Impulse Panel: Do we need a manifest for smart places in culture?

 The graph shows silhouettes of people from zeros and ones, all of which have a smart device in their hands

Thursday, March 1, 2018, 09:50 am

Daniel Neugebauer

Daniel Neugebauer (born 1977) Degree in literary studies, art education and English studies in Bielefeld. Further training in marketing, museum management and cultural learning for the elderly. Currently working full-time at Van Abbemuseum, Eindhoven, NL, as the head of Marketing, Communications and Fundraising. Also works on a freelance basis for Berenberg Art Consult and on a voluntary basis for RIB Art Space, Rotterdam. Used to freelance for Marta Herford and the Lehmbruck Museum, Duisburg. Focal points include learning for the elderly/inclusion, working with young adults and the combination of education with communication aspects in a transnational context. 

Oliver Rack

Oliver Rack is an open innovation, system design and governance specialist. In Germany, he is a central pioneer in the area of »open government« for the consolidation of innovative capability and the resilience of state and community – especially in the course of digital change. He is therefore active in the research and implementation in »GovLabs« at all administrative levels, from the EU Commission to municipal administration, primarily in the subsections of smart city development, strategic and political orientation, open infrastructures and resources as well as in the areas of organization development and competence development.
For this, he works for the working group »Open Government Partnership Germany«, of the city of Heidelberg, »nextlearning e.V.« and the network »Politics for Tomorrow«. Oliver Rack teaches at the Baden-Wuerttemberg Cooperative State University Mannheim in the degree course of New Public Management and E-Government and at the Design Department at Mannheim University of Applied Sciences.

Martin Adam

Martin Adam has been programming since he was 15. As a qualified property manager, he developed controlling and portfolio management software for municipal and cooperative housing for many years.
He has been developing applications for mobile end devices since 2003, initially to do with real estate, using augmented reality technology since 2009, where he is among the most experienced developers worldwide today.

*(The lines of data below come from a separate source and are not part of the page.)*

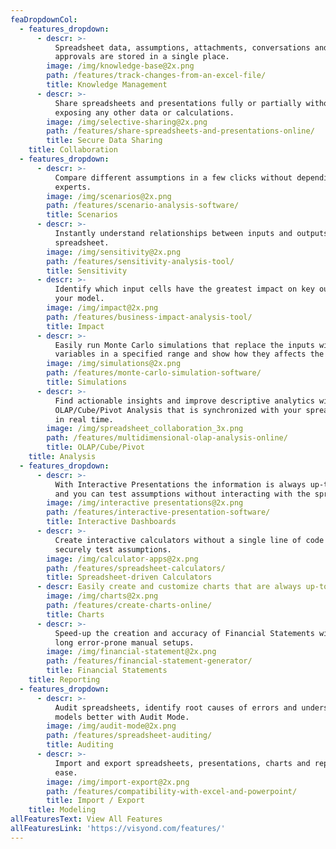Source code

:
 ```yaml
---
feaDropdownCol:
  - features_dropdown:
      - descr: >-
          Spreadsheet data, assumptions, attachments, conversations and
          approvals are stored in a single place.
        image: /img/knowledge-base@2x.png
        path: /features/track-changes-from-an-excel-file/
        title: Knowledge Management
      - descr: >-
          Share spreadsheets and presentations fully or partially without
          exposing any other data or calculations.
        image: /img/selective-sharing@2x.png
        path: /features/share-spreadsheets-and-presentations-online/
        title: Secure Data Sharing
    title: Collaboration
  - features_dropdown:
      - descr: >-
          Compare different assumptions in a few clicks without depending on
          experts.
        image: /img/scenarios@2x.png
        path: /features/scenario-analysis-software/
        title: Scenarios
      - descr: >-
          Instantly understand relationships between inputs and outputs of your
          spreadsheet.
        image: /img/sensitivity@2x.png
        path: /features/sensitivity-analysis-tool/
        title: Sensitivity
      - descr: >-
          Identify which input cells have the greatest impact on key outputs of
          your model.
        image: /img/impact@2x.png
        path: /features/business-impact-analysis-tool/
        title: Impact
      - descr: >-
          Easily run Monte Carlo simulations that replace the inputs with random
          variables in a specified range and show how they affects the output.
        image: /img/simulations@2x.png
        path: /features/monte-carlo-simulation-software/
        title: Simulations
      - descr: >-
          Find actionable insights and improve descriptive analytics with
          OLAP/Cube/Pivot Analysis that is synchronized with your spreadsheets
          in real time.
        image: /img/spreadsheet_collaboration_3x.png
        path: /features/multidimensional-olap-analysis-online/
        title: OLAP/Cube/Pivot
    title: Analysis
  - features_dropdown:
      - descr: >-
          With Interactive Presentations the information is always up-to-date,
          and you can test assumptions without interacting with the spreadsheet.
        image: /img/interactive presentations@2x.png
        path: /features/interactive-presentation-software/
        title: Interactive Dashboards
      - descr: >-
          Create interactive calculators without a single line of code and
          securely test assumptions.
        image: /img/calculator-apps@2x.png
        path: /features/spreadsheet-calculators/
        title: Spreadsheet-driven Calculators
      - descr: Easily create and customize charts that are always up-to-date.
        image: /img/charts@2x.png
        path: /features/create-charts-online/
        title: Charts
      - descr: >-
          Speed-up the creation and accuracy of Financial Statements without
          long error-prone manual setups.
        image: /img/financial-statement@2x.png
        path: /features/financial-statement-generator/
        title: Financial Statements
    title: Reporting
  - features_dropdown:
      - descr: >-
          Audit spreadsheets, identify root causes of errors and understand your
          models better with Audit Mode.
        image: /img/audit-mode@2x.png
        path: /features/spreadsheet-auditing/
        title: Auditing
      - descr: >-
          Import and export spreadsheets, presentations, charts and reports with
          ease.
        image: /img/import-export@2x.png
        path: /features/compatibility-with-excel-and-powerpoint/
        title: Import / Export
    title: Modeling
allFeaturesText: View All Features
allFeaturesLink: 'https://visyond.com/features/'
---
```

He has been developing mobile applications for location-based services since 2014, in particular for cities, museums, churches and libraries.

Dominika Szope 

Dominika Szope studied esthetics, philosophy / media theory and architecture at Karlsruhe University of Arts and Design (HfG). Following three years as a researcher at ZKM from 2003 to 2006, she took up a teaching position in Media Studies / Media History at the University of Siegen in 2006. In 2010, she then founded the communications agency relationales in Karlsruhe. From 2011 to 2012, she held a teaching post on the new »KulturMediaTechnologie« (KMT) [Culture, Media and Technology] course at Karlsruhe University of Music.
Dominika Szope has managed the Press, Public Relations and Marketing Department at ZKM | Center for Art and Media in Karlsruhe since 2011. She and her team are responsible for ZKM communication at a national and international level. Working through the think tank »smARTplaces« since 2014, she has explored in depth the challenges of digital transformation for cultural institutions in terms of both visitors and the structures of the institutions themselves.